# Different Puppies that I rescued



## Sakima (Apr 8, 2010)

Here are some photos of puppies I've rescued,

My dad is native so we go to this Indian reserve a lot, well unfortunatly there are many wild dogs that breed and breed because people don't fix their animals or they escape. It breaks my heart when I see dead dogs on the road, sometimes when we drive out we see puppies that are running around in horrible conditions or the people try to give them away for free ASAP becuse they can't afford to feed them. Starting this year my dad agreed I could take any puppies home so I could help and rehome them to good homes.

There are many stories to go along with the pups but for now here is one.

The all black puppy in the 3rd photo first row (Spirit) was in the worst condition ever, I seen him running near the road with his mother.

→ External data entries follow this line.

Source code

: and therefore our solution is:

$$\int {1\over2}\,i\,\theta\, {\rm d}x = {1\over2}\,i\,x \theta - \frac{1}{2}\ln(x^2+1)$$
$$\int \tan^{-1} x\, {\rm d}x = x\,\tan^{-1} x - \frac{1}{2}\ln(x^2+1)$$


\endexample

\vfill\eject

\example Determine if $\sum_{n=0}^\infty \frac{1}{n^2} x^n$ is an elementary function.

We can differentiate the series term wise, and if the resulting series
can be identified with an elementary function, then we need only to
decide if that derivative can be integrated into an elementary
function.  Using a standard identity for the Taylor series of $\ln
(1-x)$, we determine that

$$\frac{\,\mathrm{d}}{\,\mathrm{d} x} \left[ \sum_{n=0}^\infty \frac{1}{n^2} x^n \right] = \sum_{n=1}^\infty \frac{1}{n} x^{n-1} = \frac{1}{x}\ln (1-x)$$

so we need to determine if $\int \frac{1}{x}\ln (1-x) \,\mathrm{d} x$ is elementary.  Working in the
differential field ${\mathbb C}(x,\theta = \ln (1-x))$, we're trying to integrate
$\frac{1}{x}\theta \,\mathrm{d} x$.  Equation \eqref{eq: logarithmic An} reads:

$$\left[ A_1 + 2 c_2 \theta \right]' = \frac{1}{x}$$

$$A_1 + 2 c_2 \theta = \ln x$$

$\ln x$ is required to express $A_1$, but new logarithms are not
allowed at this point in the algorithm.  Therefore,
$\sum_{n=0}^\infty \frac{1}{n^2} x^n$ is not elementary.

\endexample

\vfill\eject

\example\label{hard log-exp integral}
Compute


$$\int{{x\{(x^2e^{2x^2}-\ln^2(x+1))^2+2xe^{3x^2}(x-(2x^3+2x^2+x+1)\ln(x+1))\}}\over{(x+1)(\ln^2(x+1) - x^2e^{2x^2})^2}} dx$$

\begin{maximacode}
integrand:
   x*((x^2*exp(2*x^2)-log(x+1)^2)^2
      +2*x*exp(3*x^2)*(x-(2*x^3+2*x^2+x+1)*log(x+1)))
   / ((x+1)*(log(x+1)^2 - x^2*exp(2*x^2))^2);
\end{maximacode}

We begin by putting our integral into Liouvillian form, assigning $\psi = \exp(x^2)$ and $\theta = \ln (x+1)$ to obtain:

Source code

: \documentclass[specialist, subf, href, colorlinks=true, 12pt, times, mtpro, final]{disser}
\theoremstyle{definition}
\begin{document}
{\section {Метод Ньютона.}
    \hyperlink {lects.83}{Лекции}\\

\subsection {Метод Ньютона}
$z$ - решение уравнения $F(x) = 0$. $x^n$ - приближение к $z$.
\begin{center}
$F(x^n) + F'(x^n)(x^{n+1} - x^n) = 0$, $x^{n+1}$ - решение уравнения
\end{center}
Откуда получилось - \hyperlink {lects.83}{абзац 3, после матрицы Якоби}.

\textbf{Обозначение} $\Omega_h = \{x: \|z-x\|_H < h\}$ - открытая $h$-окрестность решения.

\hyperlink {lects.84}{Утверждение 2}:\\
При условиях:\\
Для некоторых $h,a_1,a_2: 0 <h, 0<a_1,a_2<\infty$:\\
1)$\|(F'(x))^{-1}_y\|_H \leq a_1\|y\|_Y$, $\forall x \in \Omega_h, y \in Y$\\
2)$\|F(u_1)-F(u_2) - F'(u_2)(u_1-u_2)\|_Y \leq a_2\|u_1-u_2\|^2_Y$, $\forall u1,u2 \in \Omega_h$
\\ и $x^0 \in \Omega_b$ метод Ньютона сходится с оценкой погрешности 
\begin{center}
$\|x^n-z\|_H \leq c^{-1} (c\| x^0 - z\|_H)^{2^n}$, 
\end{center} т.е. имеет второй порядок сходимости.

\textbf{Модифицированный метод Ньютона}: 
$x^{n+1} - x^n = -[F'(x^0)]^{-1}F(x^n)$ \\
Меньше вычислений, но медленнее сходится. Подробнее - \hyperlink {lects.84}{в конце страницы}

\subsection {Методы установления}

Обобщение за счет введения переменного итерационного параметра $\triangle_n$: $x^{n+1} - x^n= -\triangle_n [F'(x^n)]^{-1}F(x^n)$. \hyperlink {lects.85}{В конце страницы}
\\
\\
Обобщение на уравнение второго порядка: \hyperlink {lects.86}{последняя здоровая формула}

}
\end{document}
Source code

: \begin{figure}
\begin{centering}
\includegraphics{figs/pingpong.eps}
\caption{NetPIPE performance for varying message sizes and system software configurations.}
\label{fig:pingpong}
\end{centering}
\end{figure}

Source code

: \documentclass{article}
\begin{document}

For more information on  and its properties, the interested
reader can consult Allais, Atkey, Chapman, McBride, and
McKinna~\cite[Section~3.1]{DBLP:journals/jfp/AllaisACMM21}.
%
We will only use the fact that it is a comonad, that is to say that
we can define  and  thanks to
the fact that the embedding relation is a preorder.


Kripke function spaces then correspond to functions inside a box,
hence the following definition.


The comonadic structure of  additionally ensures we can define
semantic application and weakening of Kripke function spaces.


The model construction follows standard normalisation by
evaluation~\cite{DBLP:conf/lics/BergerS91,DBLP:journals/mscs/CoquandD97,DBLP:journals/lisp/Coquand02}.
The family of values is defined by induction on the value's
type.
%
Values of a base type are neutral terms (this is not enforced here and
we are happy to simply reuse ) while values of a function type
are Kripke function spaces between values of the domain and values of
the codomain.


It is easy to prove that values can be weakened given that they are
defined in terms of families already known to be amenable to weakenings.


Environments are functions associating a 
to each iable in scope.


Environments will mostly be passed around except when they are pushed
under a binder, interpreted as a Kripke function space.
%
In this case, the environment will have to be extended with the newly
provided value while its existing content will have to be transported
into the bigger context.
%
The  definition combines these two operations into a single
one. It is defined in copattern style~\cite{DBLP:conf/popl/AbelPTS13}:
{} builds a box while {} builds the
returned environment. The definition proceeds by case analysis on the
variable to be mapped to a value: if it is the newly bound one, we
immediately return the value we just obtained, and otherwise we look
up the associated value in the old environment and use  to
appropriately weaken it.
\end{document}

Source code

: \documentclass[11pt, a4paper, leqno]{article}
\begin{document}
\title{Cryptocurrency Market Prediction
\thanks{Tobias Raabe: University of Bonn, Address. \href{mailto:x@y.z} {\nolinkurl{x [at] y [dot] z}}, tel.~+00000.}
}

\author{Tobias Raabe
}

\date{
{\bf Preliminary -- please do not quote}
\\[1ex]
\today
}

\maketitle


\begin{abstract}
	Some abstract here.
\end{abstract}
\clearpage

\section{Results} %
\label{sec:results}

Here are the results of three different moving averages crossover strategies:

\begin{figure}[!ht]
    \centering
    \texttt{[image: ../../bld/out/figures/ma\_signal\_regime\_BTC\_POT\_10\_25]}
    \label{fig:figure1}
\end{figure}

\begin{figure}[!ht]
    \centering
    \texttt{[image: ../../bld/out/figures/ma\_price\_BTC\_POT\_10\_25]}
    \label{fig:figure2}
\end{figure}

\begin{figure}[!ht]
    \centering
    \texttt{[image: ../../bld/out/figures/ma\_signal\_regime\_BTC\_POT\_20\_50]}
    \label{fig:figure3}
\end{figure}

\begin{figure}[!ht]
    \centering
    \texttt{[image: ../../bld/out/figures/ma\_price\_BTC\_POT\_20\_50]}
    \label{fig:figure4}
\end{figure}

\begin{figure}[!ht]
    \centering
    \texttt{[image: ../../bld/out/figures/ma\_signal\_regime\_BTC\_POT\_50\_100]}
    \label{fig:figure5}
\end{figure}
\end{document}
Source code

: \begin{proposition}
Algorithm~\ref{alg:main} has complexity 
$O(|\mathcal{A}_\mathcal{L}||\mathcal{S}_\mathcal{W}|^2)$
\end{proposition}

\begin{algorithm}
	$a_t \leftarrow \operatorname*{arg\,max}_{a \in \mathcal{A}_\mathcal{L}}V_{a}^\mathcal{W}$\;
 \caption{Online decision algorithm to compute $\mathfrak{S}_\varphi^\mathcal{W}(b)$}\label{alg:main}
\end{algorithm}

The owners did not care about feeding him, in fact they told me there was 12 puppies!! but they all died off. This puppy was skin and bones, it was the most horrible feeling trying to pick him up. He was covered in mites with patches of fur missing and on the way home he brought up God knows what and LARGE amounts of worms. His mother was part wolf from what the man told me, she was beautiful.

Thankfully he fully recovered and was adopted to an amazing home, the man who got ''Spirit'' had his pit bull recently pass away from brain problems at 5 years old. Spirit was very well trained and house broken with in the 3 weeks I had him, such a good boy he was. I miss him dearly. I'm tearing up thinking about him right now.

All puppies I rescued are dewormed and usualy given their first shots.

They are also let out to run in my backyard for many hours, lots of love given 24/7.

A LOT of work and no sleep, but in the end it's all worth it.


----------



## alphadoginthehouse (Jun 7, 2008)

It's a very good thing you are doing. Thanks for helping these poor babies.

They are all so cute...glad you could find them new homes.


----------



## Hershey (Mar 18, 2010)

You are an incredible person. Really! Thank the puppy heavens for people like you!

Thanks for sharing photos.


----------



## Sakima (Apr 8, 2010)

Thank you,

So far for the last 2 months no signs of any puppies.


----------



## Coffeecup (Mar 22, 2010)

It's a wonderful thing you are doing indeed. Makes me glad that there are people like you out there trying to help things. All of those pups are too cute. :]


----------